With all the colours of a bruise,
it is the fleck of blood in albumen

I dreamed your body was an instrument
and this was the worn mouthpiece
to which my breathing lips were bent.

Each note pleaded to love a little longer,
longer, as though it was dying of hunger
I fed that famished mouth my ambergris

--------

A friend of mine is working with Raine as an editor and that made me think of this poem, which is really just delightful. ETA: Was discussing sonnets with and realized just how good this one is for all its seeming randomness -- most lines don't have ten syllables, let alone are they in iambic pentameter, the rhyme scheme is rather chaotic (A A B B C D D C E F E G G F). The two "perfect" lines, "I dreamed your body was an instrument" and "I fed that famished mouth my ambergris," might almost sound like cliches if they weren't about -- well, what they're about -- in gliding iambic pentameter. The meter calls attention to these "literary" lines, and the lines about the notes pleading to love a little longer are each a syllable too long. *g*


Not much to report about this Monday -- got my work done, went to the mall to pick up a couple of things, grabbed the Ritz Camera catalogue so I can do some research and then figure out where and whether I can get the camera I want cheaper from someone like Abe's of Maine, had rushed dinner because both kids got home late -- younger son has Mad Science after school on Mondays and older son has fencing in the evening -- watched part two of The Crescent and the Cross on the History Channel which I enjoyed more than the first part, perhaps because I knew more about the time period covered to begin with (Lionheart, he's an inspiration/Lionheart, to the English nation...did Blondel ever come out on CD in the UK? It never did here, and I have only an ancient vinyl recording bought for me in London by a relative! Will trade whatever anyone wants that I can get for it if the tracks exist in some other form!)

Anyway, re: The Crescent and the Cross, I had been so sure Morgan Freeman was narrating and actually it's Keith David...great voice, that man. I liked the way much of the history was told by actors playing storytellers of the era, William of Tyre and Ibn Al-Athir among them. I checked out the web site and the History Channel has provided a lot of resources for teachers and background reading...I wonder whether they had a deal with the Kingdom of Heaven distributors for simultaneous cross-marketing or whether they just hoped to ride the movie's DVD release coattails. In any case I enjoyed the special a lot and so did my kids.

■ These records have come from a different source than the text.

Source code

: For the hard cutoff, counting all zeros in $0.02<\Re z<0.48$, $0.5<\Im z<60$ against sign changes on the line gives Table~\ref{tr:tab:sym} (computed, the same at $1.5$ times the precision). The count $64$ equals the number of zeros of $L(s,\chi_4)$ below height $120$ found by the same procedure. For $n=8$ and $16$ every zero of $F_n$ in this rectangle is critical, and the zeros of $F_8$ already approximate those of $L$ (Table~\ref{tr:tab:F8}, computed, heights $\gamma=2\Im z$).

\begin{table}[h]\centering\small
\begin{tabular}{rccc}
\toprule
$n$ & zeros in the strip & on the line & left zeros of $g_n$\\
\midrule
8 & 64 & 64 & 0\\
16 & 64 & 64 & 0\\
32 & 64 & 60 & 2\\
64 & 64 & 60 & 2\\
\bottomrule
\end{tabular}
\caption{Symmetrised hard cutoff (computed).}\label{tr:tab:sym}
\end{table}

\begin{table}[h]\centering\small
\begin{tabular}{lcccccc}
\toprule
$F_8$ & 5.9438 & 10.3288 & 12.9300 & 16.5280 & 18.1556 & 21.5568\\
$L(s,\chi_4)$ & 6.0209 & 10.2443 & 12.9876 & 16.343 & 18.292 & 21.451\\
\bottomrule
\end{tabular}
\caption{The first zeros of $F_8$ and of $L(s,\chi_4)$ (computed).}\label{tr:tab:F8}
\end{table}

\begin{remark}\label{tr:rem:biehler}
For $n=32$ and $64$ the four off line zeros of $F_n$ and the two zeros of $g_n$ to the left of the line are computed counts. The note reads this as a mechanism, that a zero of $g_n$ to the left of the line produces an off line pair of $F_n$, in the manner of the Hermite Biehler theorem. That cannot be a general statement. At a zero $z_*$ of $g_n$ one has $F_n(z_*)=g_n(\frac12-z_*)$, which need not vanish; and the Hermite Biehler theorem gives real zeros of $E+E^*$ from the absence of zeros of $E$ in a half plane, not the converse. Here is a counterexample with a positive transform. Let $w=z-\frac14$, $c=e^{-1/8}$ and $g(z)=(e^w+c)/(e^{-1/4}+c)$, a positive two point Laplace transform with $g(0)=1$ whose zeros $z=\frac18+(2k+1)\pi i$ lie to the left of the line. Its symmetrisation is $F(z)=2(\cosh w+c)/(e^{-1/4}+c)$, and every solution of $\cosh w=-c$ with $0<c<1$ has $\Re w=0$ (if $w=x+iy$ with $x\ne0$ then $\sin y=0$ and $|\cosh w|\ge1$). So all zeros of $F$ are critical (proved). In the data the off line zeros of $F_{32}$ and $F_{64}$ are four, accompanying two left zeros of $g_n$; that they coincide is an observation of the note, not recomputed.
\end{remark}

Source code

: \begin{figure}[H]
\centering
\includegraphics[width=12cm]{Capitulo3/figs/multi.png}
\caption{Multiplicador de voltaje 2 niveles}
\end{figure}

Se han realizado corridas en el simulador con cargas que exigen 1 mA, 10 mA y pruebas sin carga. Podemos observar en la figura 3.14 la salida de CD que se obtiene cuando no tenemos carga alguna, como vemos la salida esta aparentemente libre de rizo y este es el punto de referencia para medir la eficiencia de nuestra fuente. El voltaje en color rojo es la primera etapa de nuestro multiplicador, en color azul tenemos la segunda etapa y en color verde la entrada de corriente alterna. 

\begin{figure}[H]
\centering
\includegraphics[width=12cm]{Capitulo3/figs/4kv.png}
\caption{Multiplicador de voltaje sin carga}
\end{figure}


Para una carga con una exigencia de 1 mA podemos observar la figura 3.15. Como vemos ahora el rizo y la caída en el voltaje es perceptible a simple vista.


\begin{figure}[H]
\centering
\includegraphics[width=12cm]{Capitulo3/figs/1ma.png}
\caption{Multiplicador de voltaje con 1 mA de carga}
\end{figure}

Trek news for the day was old interviews with Dominic Keating and Kim Darby, but the really entertaining bullet my husband sent to me was James Spader bringing William Shatner as his date to the Rolling Stones concert at the Hollywood Bowl on Sunday! Have realized that Threshold is not moving opposite Commander in Chief after all -- that's the good news -- because it's moving to 10 p.m. Tuesdays, not its current time slot of 9 p.m., but that puts it opposite Boston Legal, another show I am not willing to give up! I'd ditch Veronica Mars in a heartbeat and I'm already not watching Desperate Housewives! Oh, CBS, why do you do this to me!


The chapel in the woods at the Grotto of Lourdes of Emmitsburg, Maryland.


It would be impossible to overstate how beautiful this national shrine is, wrapped in trees on a hillside. Here you can see the fall color. There are equally stunning photos on the web site of the area in the spring when everything is in bloom.


On the approach to the grotto itself, after passing the Stations of the Cross...


...and within the stones, hundreds of memorial candles burning back in the dark cavern.


A natural spring feeds this spigot. I always think of little glass-stoppered bottles as the appropriate receptacle for water from a sacred spring but people had brought big empty plastic containers to fill.


Here's a view of the back of the chapel with a statue of Mother Seton. There is a much larger (and more accessible) glass-walled chapel near the parking lot, but it doesn't have the charm of this one.


I'll post some of the images of Our Lady tomorrow -- all copies of more famous works of art, but the advantage of that is that the sculptures and mosaics can be set outdoors amidst these trees.